▶ Exercise
Look through the listing for the string "GetWifiStatus" and copy out every line that holds it.

▶ Data
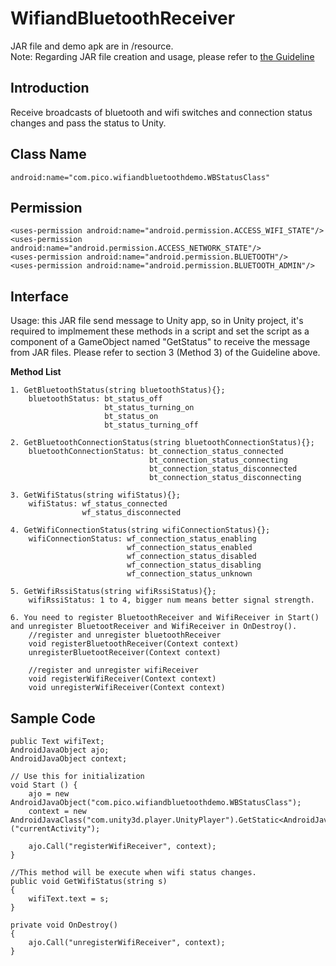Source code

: # WifiandBluetoothReceiver

JAR file and demo apk are in /resource.    
Note: Regarding JAR file creation and usage, please refer to [the Guideline](https://github.com/picoxr/support/blob/master/How%20to%20Use%20JAR%20file%20in%20Unity%20project%20on%20Pico%20device.docx)

## Introduction
Receive broadcasts of bluetooth and wifi switches and connection status changes and pass the status to Unity.

## Class Name
```
android:name="com.pico.wifiandbluetoothdemo.WBStatusClass"
```

## Permission
```
<uses-permission android:name="android.permission.ACCESS_WIFI_STATE"/>
<uses-permission android:name="android.permission.ACCESS_NETWORK_STATE"/>
<uses-permission android:name="android.permission.BLUETOOTH"/>
<uses-permission android:name="android.permission.BLUETOOTH_ADMIN"/>
```

## Interface
Usage: this JAR file send message to Unity app, so in Unity project, it's required to implmement these methods in a script and set the script as a component of a GameObject named "GetStatus" to receive the message from JAR files.
Please refer to section 3 (Method 3) of the Guideline above.

**Method List** 
```   
1. GetBluetoothStatus(string bluetoothStatus){};
    bluetoothStatus: bt_status_off
                     bt_status_turning_on
                     bt_status_on
                     bt_status_turning_off

2. GetBluetoothConnectionStatus(string bluetoothConnectionStatus){};
    bluetoothConnectionStatus: bt_connection_status_connected
                               bt_connection_status_connecting
                               bt_connection_status_disconnected
                               bt_connection_status_disconnecting

3. GetWifiStatus(string wifiStatus){};
    wifiStatus: wf_status_connected
                wf_status_disconnected

4. GetWifiConnectionStatus(string wifiConnectionStatus){};
    wifiConnectionStatus: wf_connection_status_enabling
                          wf_connection_status_enabled
                          wf_connection_status_disabled
                          wf_connection_status_disabling
                          wf_connection_status_unknown

5. GetWifiRssiStatus(string wifiRssiStatus){};
    wifiRssiStatus: 1 to 4, bigger num means better signal strength.
	
6. You need to register BluetoothReceiver and WifiReceiver in Start() and unregister BluetootReceiver and WifiReceiver in OnDestroy().
	//register and unregister bluetoothReceiver
	void registerBluetoothReceiver(Context context)
	unregisterBluetootReceiver(Context context)
	
	//register and unregister wifiReceiver
	void registerWifiReceiver(Context context)
	void unregisterWifiReceiver(Context context)
```

## Sample Code
```
public Text wifiText;
AndroidJavaObject ajo;
AndroidJavaObject context;

// Use this for initialization
void Start () {
    ajo = new AndroidJavaObject("com.pico.wifiandbluetoothdemo.WBStatusClass");
    context = new AndroidJavaClass("com.unity3d.player.UnityPlayer").GetStatic<AndroidJavaObject>("currentActivity");

    ajo.Call("registerWifiReceiver", context);
}

//This method will be execute when wifi status changes.
public void GetWifiStatus(string s)
{
    wifiText.text = s;
}

private void OnDestroy()
{
    ajo.Call("unregisterWifiReceiver", context);
}
```

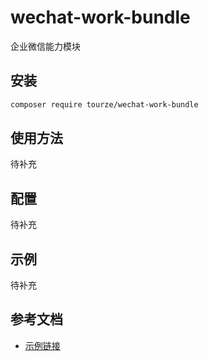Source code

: # wechat-work-bundle

企业微信能力模块

## 安装

```bash
composer require tourze/wechat-work-bundle
```

## 使用方法

待补充

## 配置

待补充

## 示例

待补充

## 参考文档

- [示例链接](https://example.com)
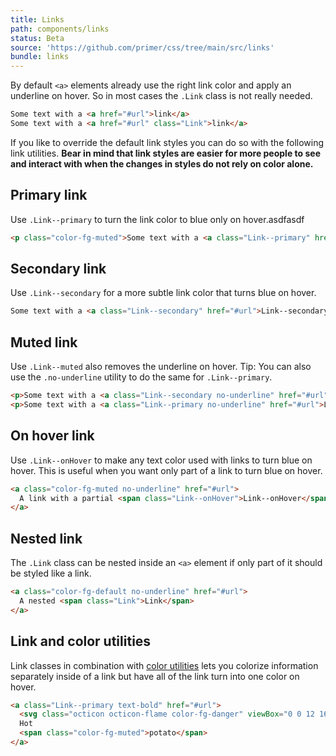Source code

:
 ```yaml
---
title: Links
path: components/links
status: Beta
source: 'https://github.com/primer/css/tree/main/src/links'
bundle: links
---
```


By default `<a>` elements already use the right link color and apply an underline on hover. So in most cases the `.Link` class is not really needed.

```html live
Some text with a <a href="#url">link</a>
Some text with a <a href="#url" class="Link">link</a>
```

If you like to override the default link styles you can do so with the following link utilities. **Bear in mind that link styles are easier for more people to see and interact with when the changes in styles do not rely on color alone.**

## Primary link

Use `.Link--primary` to turn the link color to blue only on hover.asdfasdf

```html live
<p class="color-fg-muted">Some text with a <a class="Link--primary" href="#url">Link--primary</a></p>
```

## Secondary link

Use `.Link--secondary` for a more subtle link color that turns blue on hover.

```html live
Some text with a <a class="Link--secondary" href="#url">Link--secondary</a>
```

## Muted link

Use `.Link--muted` also removes the underline on hover. Tip: You can also use the `.no-underline` utility to do the same for `.Link--primary`.

```html live
<p>Some text with a <a class="Link--secondary no-underline" href="#url">Link--muted</a></p>
<p>Some text with a <a class="Link--primary no-underline" href="#url">Link--primary no-underline</a></p>
```

## On hover link

Use `.Link--onHover` to make any text color used with links to turn blue on hover. This is useful when you want only part of a link to turn blue on hover.

```html live
<a class="color-fg-muted no-underline" href="#url">
  A link with a partial <span class="Link--onHover">Link--onHover</span>
</a>
```

## Nested link

The `.Link` class can be nested inside an `<a>` element if only part of it should be styled like a link.

```html live
<a class="color-fg-default no-underline" href="#url">
  A nested <span class="Link">Link</span>
</a>
```

## Link and color utilities

Link classes in combination with [color utilities](../utilities/colors) lets you colorize information separately inside of a link but have all of the link turn into one color on hover.

```html live
<a class="Link--primary text-bold" href="#url">
  <svg class="octicon octicon-flame color-fg-danger" viewBox="0 0 12 16" version="1.1" width="12" height="16" aria-hidden="true"><path fill-rule="evenodd" d="M5.05.31c.81 2.17.41 3.38-.52 4.31C3.55 5.67 1.98 6.45.9 7.98c-1.45 2.05-1.7 6.53 3.53 7.7-2.2-1.16-2.67-4.52-.3-6.61-.61 2.03.53 3.33 1.94 2.86 1.39-.47 2.3.53 2.27 1.67-.02.78-.31 1.44-1.13 1.81 3.42-.59 4.78-3.42 4.78-5.56 0-2.84-2.53-3.22-1.25-5.61-1.52.13-2.03 1.13-1.89 2.75.09 1.08-1.02 1.8-1.86 1.33-.67-.41-.66-1.19-.06-1.78C8.18 5.31 8.68 2.45 5.05.32L5.03.3l.02.01z"></path></svg>
  Hot
  <span class="color-fg-muted">potato</span>
</a>
```
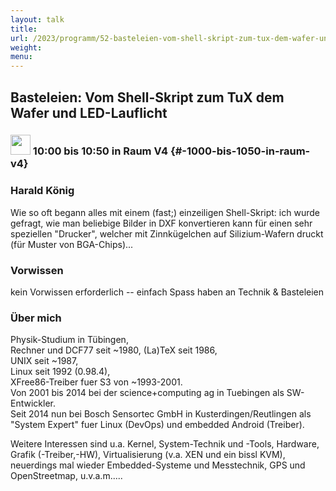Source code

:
 ```yaml
---
layout: talk
title:
url: /2023/programm/52-basteleien-vom-shell-skript-zum-tux-dem-wafer-und-led-lauflicht/
weight:
menu:
---
```

## Basteleien: Vom Shell-Skript zum TuX dem Wafer und LED-Lauflicht

### <img height = "32" src="../../../images/talk.svg"> 10:00 bis 10:50 in Raum V4 {#-1000-bis-1050-in-raum-v4}

### Harald König

Wie so oft begann alles mit einem (fast;) einzeiligen Shell-Skript: ich wurde gefragt, wie man beliebige Bilder in DXF konvertieren kann für einen sehr speziellen "Drucker", welcher mit Zinnkügelchen auf Silizium-Wafern druckt (für Muster von BGA-Chips)...

### Vorwissen

kein Vorwissen erforderlich -- einfach Spass haben an Technik & Basteleien

### Über mich

Physik-Studium in Tübingen,  
Rechner und DCF77 seit ~1980,
(La)TeX seit 1986,  
UNIX seit ~1987,  
Linux seit 1992 (0.98.4),  
XFree86-Treiber fuer S3 von ~1993-2001.  
Von 2001 bis 2014 bei der science+computing ag in Tuebingen als SW-Entwickler.  
Seit 2014 nun bei Bosch Sensortec GmbH in Kusterdingen/Reutlingen als "System Expert" fuer Linux (DevOps) und embedded Android (Treiber).

Weitere Interessen sind u.a. Kernel, System-Technik und -Tools, Hardware, Grafik (-Treiber,-HW), Virtualisierung (v.a. XEN und ein bissl KVM), neuerdings mal wieder Embedded-Systeme und Messtechnik, GPS und OpenStreetmap, u.v.a.m.....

▶ The answer
3. GetWifiStatus(string wifiStatus){};
public void GetWifiStatus(string s)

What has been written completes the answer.